Pourquoi se souvenir de Mon voisin le tueur – Episode one ? Une seule raison : la prestation de Matthew Perry, acteur-messie dont il faut chanter la folie déréglée, l’un des comédiens les plus radicalement étranges et inconsolables d’aujourd’hui. Que fait Perry dans les films (médiocres) qu’il interprète ? Deux choses : d’abord, poursuivre l’existence de Chandler Bing, le personnage de la sitcom Friends qu’il a incarné durant dix ans, selon d’autres moyens, mais avec le même horizon. Persévérer dans l’anomalie, continuer cette vie de demi freak discret (souvenez-vous : Chandler et son troisième téton, son doigt de pied sectionné, son patronyme refoulé). Ensuite, affiner sa figure mi-scout mi-malade de corps souffrant, ouvert à tous les accidents, mutilations, dérangements passagers, disponible à tout un spectre de la douleur allant de la simple indisposition aux coups et aux chutes les plus spectaculaires, pour peu qu’un certain ordre du monde se maintienne et le laisse en son milieu comme réceptacle à ses couacs, lui offre en contrepartie un dénouement heureux à ses dilemmes sentimentaux. Perry serait l’inventeur d’un burlesque sacrificiel, poussant la maladresse d’un Pierre Richard jusqu’à son point de rupture, une sorte de tragédie ou de malédiction à l’issue paradoxalement heureuse. Témoigne de tout cela son incroyable propension à se prendre des objets de formats divers en pleine figure ou dans les parties génitales.

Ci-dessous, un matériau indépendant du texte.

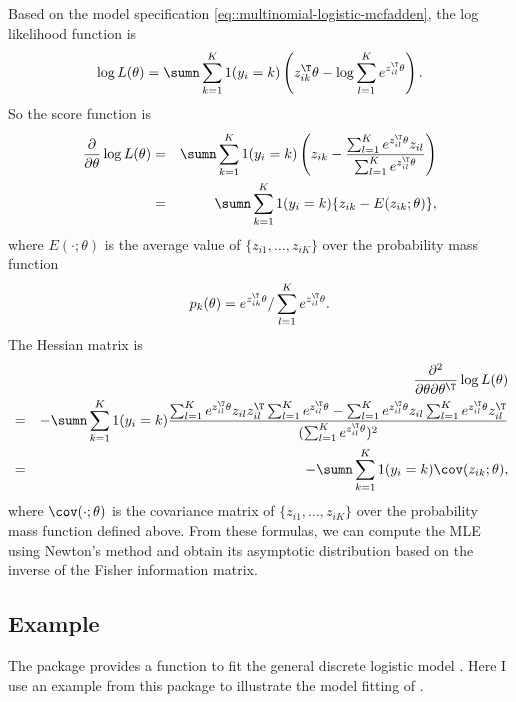 Based on the model specification \eqref{eq::multinomial-logistic-mcfadden}, the log likelihood function is
$$
\log L(\theta) 
= \sumn \sum_{k=1}^K 1(y_i = k)  \left(  z_{ik}^{\T}\theta -   \log \sum_{ l =1}^{K}e^{ z_{i l }^{\T}\theta }   \right).
$$
So the score function is
\begin{eqnarray*}
\frac{\partial }{ \partial \theta } \log L(\theta) 
&=& \sumn \sum_{k=1}^K 1(y_i = k)    \left(  z_{ik}  -   
\frac{   \sum_{ l =1}^{K}e^{ z_{i l }^{\T}\theta }  z_{i l } }{\sum_{ l =1}^{K}e^{ z_{i l }^{\T}\theta }  } \right) \\
&=& \sumn \sum_{k=1}^K 1(y_i = k)    \{  z_{ik}  -  E(z_{ik};\theta)    \},
\end{eqnarray*}
where $E(\cdot; \theta) $ is the average value of $\{ z_{i1}, \ldots, z_{iK} \}$ over the probability mass function
$$
p_k(\theta) = e^{z_{ik}^{\T}\theta} / \sum_{ l =1}^{K}e^{ z_{i l }^{\T}\theta }.
$$
The Hessian matrix is
\begin{eqnarray*}
&&\frac{\partial^2 }{ \partial \theta\partial \theta^{\T}  } \log L(\theta)  \\
&=& - \sumn \sum_{k=1}^K 1(y_i = k)  
\frac{   \sum_{ l =1}^{K}e^{ z_{i l }^{\T}\theta }  z_{i l } z_{i l }^{\T}\sum_{ l =1}^{K}e^{ z_{i l }^{\T}\theta }
- \sum_{ l =1}^{K}e^{ z_{i l }^{\T}\theta }  z_{i l } \sum_{ l =1}^{K}e^{ z_{i l }^{\T}\theta }  z_{i l }^{\T}
 }{  (\sum_{ l =1}^{K}e^{ z_{i l }^{\T}\theta })^2  }  \\
 &=& - \sumn \sum_{k=1}^K 1(y_i = k)   \cov(z_{ik}; \theta),
\end{eqnarray*}
where $\cov(\cdot; \theta) $ is the covariance matrix of $\{ z_{i1}, \ldots, z_{iK} \}$ over the probability mass function defined above. 
From these formulas, we can compute the MLE using Newton's method and obtain its asymptotic distribution based on the inverse of the Fisher information matrix. 

\subsection{Example}

The  package  provides a function  to fit the general discrete logistic model \citep{croissant2020estimation}. 
Here I use an example from this package to illustrate the model fitting of .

Mon voisin le tueur 2, insipide tout comme son aîné, n’ajoute ni ne retranche pas grand-chose, sinon rien, à cette figure quasi mystique. Bruce Willis quant à lui y revient chevelu, stabilisé par des pantoufles à tête de lapin et un tablier de ménagère, occupé à nourrir des gallinacés mexicains qui lui font la conversation. Il est retraité du monde du crime, mais la libération de son ancien boss, Gogolak, le replonge lui, son amie apprenti tueuse à gages, son ancien voisin le dentiste Matthew Perry et sa femme (ex de Bruce), dans les affaires. Il n’y a pas grand-chose à dire sur le film, Perry y piétine, le versant kill-comédie est assuré par un mollasson éloge de l’assassinat, le reste est à l’avenant. Il n’y a aucune raison de se souvenir de Mon voisin le tueur 2, tout ce qu’y dévoile notre ami Perry étant déjà certifié fascinant depuis longtemps. Et n’ayant personne à séduire (il est déjà marié), sa mécanique ésotérique tourne à vide.